"Hah! Aku bukan penjaga stasiun tau."
"Hahaha terserah kau yang penting aku datang lewat sini. Tak ada jalan lain. Kau mengerti?"
Bayang Ratri perlahan menghilang dibalik kerumunan. Tio semakin tak mengerti. Rasanya seperti mimpi. Gadis itu begitu penuh teka teki. Namun Tio tetap menaruh hati.
***
Hari berganti hari, minggu hingga bulan berlalu. Tio tak pernah letih menunggu. Ini bulan Februari. Saat hujan tak jua terhenti. Di Selatan Balairung Tio kerap menanti. Sapaan sang penawan hati. Ratri.
Tempat ini begitu berarti. Suara lembut Ratri begitu jelas di tempat Tio berdiri saat ini. Semua terasa begitu dekat.

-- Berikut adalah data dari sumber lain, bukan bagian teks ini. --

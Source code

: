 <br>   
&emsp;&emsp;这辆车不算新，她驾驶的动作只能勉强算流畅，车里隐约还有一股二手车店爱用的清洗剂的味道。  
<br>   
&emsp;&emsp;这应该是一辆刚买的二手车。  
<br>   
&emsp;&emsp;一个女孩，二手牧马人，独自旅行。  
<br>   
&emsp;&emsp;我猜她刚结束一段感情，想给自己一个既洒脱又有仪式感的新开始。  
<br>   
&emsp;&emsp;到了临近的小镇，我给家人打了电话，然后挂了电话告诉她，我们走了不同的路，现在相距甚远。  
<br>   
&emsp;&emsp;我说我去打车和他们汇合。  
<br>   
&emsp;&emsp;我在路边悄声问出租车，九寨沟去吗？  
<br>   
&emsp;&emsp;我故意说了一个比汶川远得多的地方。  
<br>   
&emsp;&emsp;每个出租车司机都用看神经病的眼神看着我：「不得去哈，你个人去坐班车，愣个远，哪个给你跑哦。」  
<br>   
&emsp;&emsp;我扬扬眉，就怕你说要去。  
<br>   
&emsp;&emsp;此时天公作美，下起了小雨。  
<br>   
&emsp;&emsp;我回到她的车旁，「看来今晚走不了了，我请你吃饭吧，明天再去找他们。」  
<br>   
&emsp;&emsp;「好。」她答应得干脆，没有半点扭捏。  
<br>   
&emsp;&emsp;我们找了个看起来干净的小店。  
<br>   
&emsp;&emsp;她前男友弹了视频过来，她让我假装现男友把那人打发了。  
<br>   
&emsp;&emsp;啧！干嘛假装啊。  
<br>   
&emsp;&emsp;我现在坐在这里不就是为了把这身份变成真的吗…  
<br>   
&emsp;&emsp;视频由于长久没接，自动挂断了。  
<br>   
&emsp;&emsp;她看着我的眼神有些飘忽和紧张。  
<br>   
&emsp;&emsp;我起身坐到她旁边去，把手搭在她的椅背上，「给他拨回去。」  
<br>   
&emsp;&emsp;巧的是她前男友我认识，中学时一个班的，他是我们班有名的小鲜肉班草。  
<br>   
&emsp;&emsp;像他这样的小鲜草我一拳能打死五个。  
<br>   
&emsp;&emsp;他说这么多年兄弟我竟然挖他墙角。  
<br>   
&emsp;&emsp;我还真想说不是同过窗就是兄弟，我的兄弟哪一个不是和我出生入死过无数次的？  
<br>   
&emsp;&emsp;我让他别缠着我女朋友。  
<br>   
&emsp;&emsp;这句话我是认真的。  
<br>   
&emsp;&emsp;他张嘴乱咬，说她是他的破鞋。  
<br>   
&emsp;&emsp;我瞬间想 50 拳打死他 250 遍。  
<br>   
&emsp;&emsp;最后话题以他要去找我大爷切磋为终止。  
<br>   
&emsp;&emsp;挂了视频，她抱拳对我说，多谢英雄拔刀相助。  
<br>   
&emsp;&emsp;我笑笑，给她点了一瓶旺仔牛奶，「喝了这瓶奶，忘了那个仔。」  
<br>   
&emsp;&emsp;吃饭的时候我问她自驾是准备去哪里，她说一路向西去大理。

Meski tak saling bertatap.
Maklum sinyal begitu susah didapat. Apalagi jika sampai di rumah tetiba lenyap. Jadilah tempat ini menjadi tempat yang tepat. Apalagi berteman hujan menambah riuh hingga tak terasa penat.
Bagi Tio hujan adalah lambang kesetiaan. Untaianya mengandung makna mendalam. Setiap butir penuh dengan selaksa cerita. Ketika jatuh dari langit ada gurat bahagia. Tak putus hingga menyentuh semesta.
Begitu pun Tio yang kerap menunggu dalam resah hati. Jikalau hujan hadir seakan bahagia mengiringi. Hingga suara lembut kembali menyapa dari seberang gawai. Gundah seketika sirna terganti harap segera tercapai.
Rupanya Tio ingin berlama lama mengurai cerita pun canda. Namun dia tak bisa egois begitu saja. Gadis itu hanya memiliki waktu sebentar saja. Dia harus menunaikan kewajibannya.
Ratri, gadis yang pernah sekali berjumpa namun melekat dihati tak hanya sesaat hadirnya. Dia merawat ibunda yang sakit beberapa waktu cukup lama. Kiranya Tio harus rela menunggu hingga Ratri kembali menyapanya.